Today, unreported (as are most important legal issues), Elena Kagan, President Obama's choice for to be the next Solicitor General had her first confirmation hearing before the Senate Judiciary committee. This is important for many reasons.
First, Kagan is extremely liberal, which will mean a significant shift in government positions, both in the cases it chooses to appeal and in the amicus briefs it chooses to file. I, of course, as a more 'conservative' (read: textualist) interpreter of law, don't so much like that. Some others will. I have some other issues with her, not the least of which is that she has never argued a case before any appeals court (including the big 'c' Court). Given that the entire job of the solicitor general is to argue cases on behalf of the government before the Court, it doesn't seem to be the best of ideas to give her the big guns. I in no way doubt her intelligence, though. She is certainly capable, having clerked for Justice Thurgood Marshall and been dean of the Harvard Law School. In some ways, though, especially in the rough-and-tumble world that is Supreme Court oral argument, it is probably best to have a least a little experience before advancing to the Big Leagues. Maybe she'll turn out to be excellent in oral argument; I'll certainly be paying attention.
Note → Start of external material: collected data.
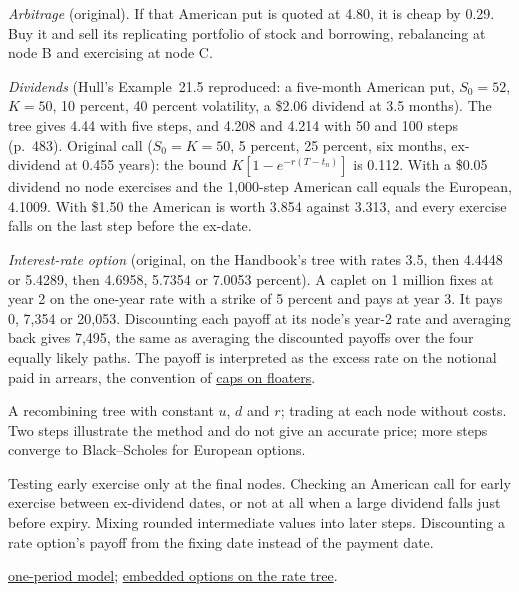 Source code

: \begin{qfmethod}
\emph{Arbitrage} (original). If that American put is quoted at 4.80, it is cheap by 0.29. Buy it and sell its replicating portfolio of stock and borrowing, rebalancing at node B and exercising at node C.

\emph{Dividends} (Hull's Example~21.5 reproduced: a five-month American put, $S_0=52$, $K=50$, 10 percent, 40 percent volatility, a \$2.06 dividend at 3.5 months). The tree gives 4.44 with five steps, and 4.208 and 4.214 with 50 and 100 steps (p.~483). Original call ($S_0=K=50$, 5 percent, 25 percent, six months, ex-dividend at 0.455 years): the bound $K[1-e^{-r(T-t_n)}]$ is 0.112. With a \$0.05 dividend no node exercises and the 1{,}000-step American call equals the European, 4.1009. With \$1.50 the American is worth 3.854 against 3.313, and every exercise falls on the last step before the ex-date.

\emph{Interest-rate option} (original, on the Handbook's tree with rates 3.5, then 4.4448 or 5.4289, then 4.6958, 5.7354 or 7.0053 percent). A caplet on 1 million fixes at year 2 on the one-year rate with a strike of 5 percent and pays at year 3. It pays 0, 7{,}354 or 20{,}053. Discounting each payoff at its node's year-2 rate and averaging back gives 7{,}495, the same as averaging the discounted payoffs over the four equally likely paths. The payoff is interpreted as the excess rate on the notional paid in arrears, the convention of \hyperref[meth:capped-floored-floater-valuation]{caps on floaters}.

 A recombining tree with constant $u$, $d$ and $r$; trading at each node without costs. Two steps illustrate the method and do not give an accurate price; more steps converge to Black--Scholes for European options.

 Testing early exercise only at the final nodes. Checking an American call for early exercise between ex-dividend dates, or not at all when a large dividend falls just before expiry. Mixing rounded intermediate values into later steps. Discounting a rate option's payoff from the fixing date instead of the payment date.

 \hyperref[meth:one-period-binomial-valuation]{one-period model}; \hyperref[meth:callable-putable-bond-valuation]{embedded options on the rate tree}.

\end{qfmethod}

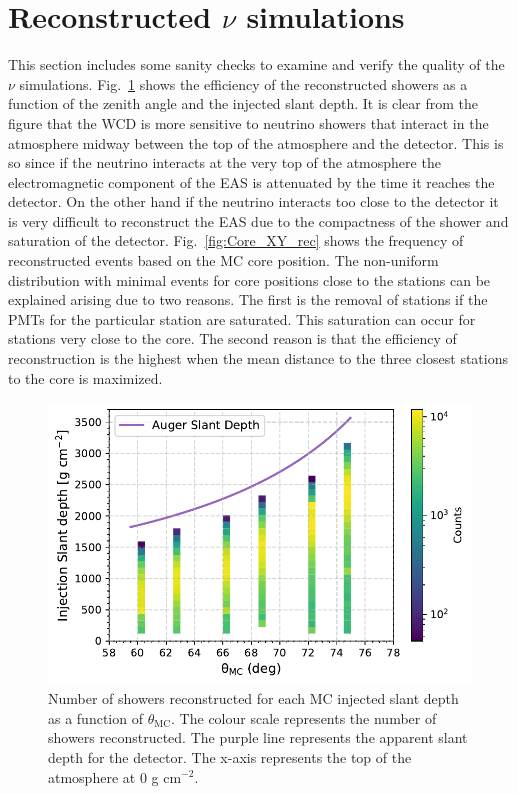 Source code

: \section{Reconstructed \texorpdfstring{$\nu$}{} simulations}
\label{sec:reco_possel}
This section includes some sanity checks to examine and verify the quality of the $\nu$ simulations. Fig.~\ref{fig:Slant_depth_rec} shows the efficiency of the reconstructed showers as a function of the zenith angle and the injected slant depth. It is clear from the figure that the WCD is more sensitive to neutrino showers that interact in the atmosphere midway between the top of the atmosphere and the detector. This is so since if the neutrino interacts at the very top of the atmosphere the electromagnetic component of the EAS is attenuated by the time it reaches the detector. On the other hand if the neutrino interacts too close to the detector it is very difficult to reconstruct the EAS due to the compactness of the shower and saturation of the detector. Fig.~\ref{fig:Core_XY_rec} shows the frequency of reconstructed events based on the MC core position. The non-uniform distribution with minimal events for core positions close to the stations can be explained arising due to two reasons. The first is the removal of stations if the PMTs for the particular station are saturated. This saturation can occur for stations very close to the core. The second reason is that the efficiency of reconstruction is the highest when the mean distance to the three closest stations to the core is maximized.

\begin{figure}[t!]
  \centering
  \includegraphics[width=14.5cm]{thesis_figures/Nu_analysis/MC_control/Slant_Depth_Profile_MC.pdf}
  \caption{Number of showers reconstructed for each MC injected slant depth as a function of $\theta_{\text{MC}}$. The colour scale represents the number of showers reconstructed. The purple line represents the apparent slant depth for the detector. The x-axis represents the top of the atmosphere at 0 g cm$^{-2}$.}
  \label{fig:Slant_depth_rec}
\end{figure}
The second, and possibly more important, reason that this is important is that she has been mentioned as being on the short list for a possible Supreme Court vacancy. Given Ruth Bader Ginsburg's recent pancreatic cancer diagnosis (though caught early, the disease still has only a 5% survival rate within five years), this is especially pertinent. If Ginsburg were to go, Obama would almost certainly appoint another woman (sorry, Cass Sunstein; you'll have to wait until Stevens dies or Souter resigns). Kagan may be the one. Again, however (though this may be putting the cart before the horse), I have a pretty major issue with someone who has never been a judge being appointed to the Supreme Court. Remember Harriet Miers? The woman was certainly a fine attorney (you don't become White House Counsel without knowing something). However, she bombed, and I mean bombed, her pre-confirmation meetings with senators. She had never been a judge or argued before the Supremes so was caught unaware with her nomination. Every member on the current court had been a judge before becoming a justice. There is a reason for expecting the ultimate arbiters of the constitutionality of law to be experienced, and we'd be fools not to demand that.
I have little doubt that Kagan will be confirmed as SG. I have graver doubts about whether she could win appointment to the Court, if a vacancy should arise before she can establish herself much within the Justice Department. I don't know how close of a rein Eric Holder will hold 'er to (ha, puns), but it will be interesting to see where the SG goes from here.